▶ EXERCISE AIM
Extract the lines up to and including the one that contains "# UnifiedWriteFilter (reference)", starting with the first line of the entries below, and omit the pictures.

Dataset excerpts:

● ● ● ●

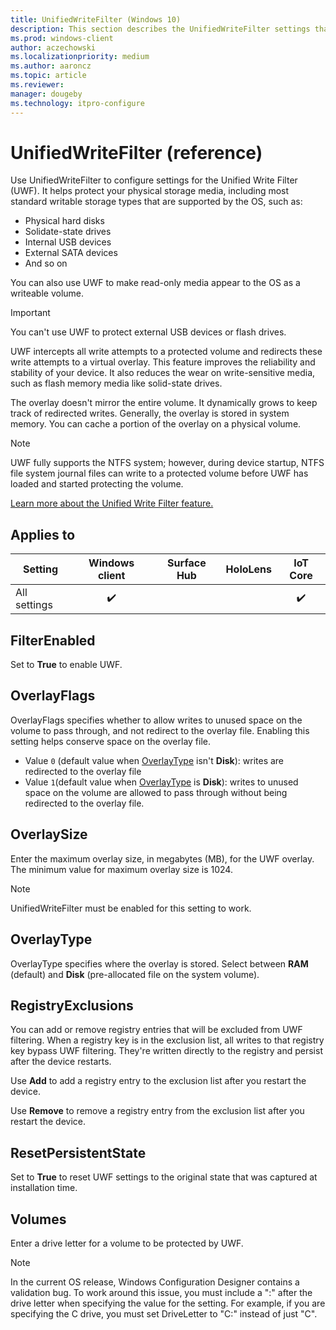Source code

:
 ```yaml
---
title: UnifiedWriteFilter (Windows 10)
description: This section describes the UnifiedWriteFilter settings that you can configure in provisioning packages for Windows 10 using Windows Configuration Designer.
ms.prod: windows-client
author: aczechowski
ms.localizationpriority: medium
ms.author: aaroncz
ms.topic: article
ms.reviewer: 
manager: dougeby
ms.technology: itpro-configure
---
```


# UnifiedWriteFilter (reference)


Use UnifiedWriteFilter to configure settings for the Unified Write Filter (UWF). It helps protect your physical storage media, including most standard writable storage types that are supported by the OS, such as:

- Physical hard disks
- Solidate-state drives
- Internal USB devices
- External SATA devices
- And so on

You can also use UWF to make read-only media appear to the OS as a writeable volume.

>[!IMPORTANT]
>You can't use UWF to protect external USB devices or flash drives.

UWF intercepts all write attempts to a protected volume and redirects these write attempts to a virtual overlay. This feature improves the reliability and stability of your device. It also reduces the wear on write-sensitive media, such as flash memory media like solid-state drives.

The overlay doesn't mirror the entire volume. It dynamically grows to keep track of redirected writes. Generally, the overlay is stored in system memory. You can cache a portion of the overlay on a physical volume.

>[!NOTE]
>UWF fully supports the NTFS system; however, during device startup, NTFS file system journal files can write to a protected volume before UWF has loaded and started protecting the volume. 

[Learn more about the Unified Write Filter feature.](/windows-hardware/customize/enterprise/unified-write-filter)


## Applies to

| Setting   | Windows client | Surface Hub | HoloLens | IoT Core |
| --- | :---: | :---: | :---: | :---: |
| All settings | ✔️ |  |  |  ✔️ |

## FilterEnabled

Set to **True** to enable UWF.

## OverlayFlags

OverlayFlags specifies whether to allow writes to unused space on the volume to pass through, and not redirect to the overlay file. Enabling this setting helps conserve space on the overlay file. 

- Value `0` (default value when [OverlayType](#overlaytype) isn't **Disk**): writes are redirected to the overlay file
- Value `1`(default value when [OverlayType](#overlaytype) is  **Disk**): writes to unused space on the volume are allowed to pass through without being redirected to the overlay file.

## OverlaySize

Enter the maximum overlay size, in megabytes (MB), for the UWF overlay. The minimum value for maximum overlay size is 1024.

>[!NOTE]
>UnifiedWriteFilter must be enabled for this setting to work.

## OverlayType

OverlayType specifies where the overlay is stored. Select between **RAM** (default) and **Disk** (pre-allocated file on the system volume). 

## RegistryExclusions

You can add or remove registry entries that will be excluded from UWF filtering. When a registry key is in the exclusion list, all writes to that registry key bypass UWF filtering. They're written directly to the registry and persist after the device restarts.

Use **Add** to add a registry entry to the exclusion list after you restart the device.

Use **Remove** to remove a registry entry from the exclusion list after you restart the device.

## ResetPersistentState

Set to **True** to reset UWF settings to the original state that was captured at installation time.

## Volumes

Enter a drive letter for a volume to be protected by UWF. 

>[!NOTE]
>In the current OS release, Windows Configuration Designer contains a validation bug. To work around this issue, you must include a ":" after the drive letter when specifying the value for the setting. For example, if you are specifying the C drive, you must set DriveLetter to "C:" instead of just "C".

● ● ● ●

▶ EXERCISE RESULT
Source code

:
 ```yaml
---
title: UnifiedWriteFilter (Windows 10)
description: This section describes the UnifiedWriteFilter settings that you can configure in provisioning packages for Windows 10 using Windows Configuration Designer.
ms.prod: windows-client
author: aczechowski
ms.localizationpriority: medium
ms.author: aaroncz
ms.topic: article
ms.reviewer: 
manager: dougeby
ms.technology: itpro-configure
---
```


# UnifiedWriteFilter (reference)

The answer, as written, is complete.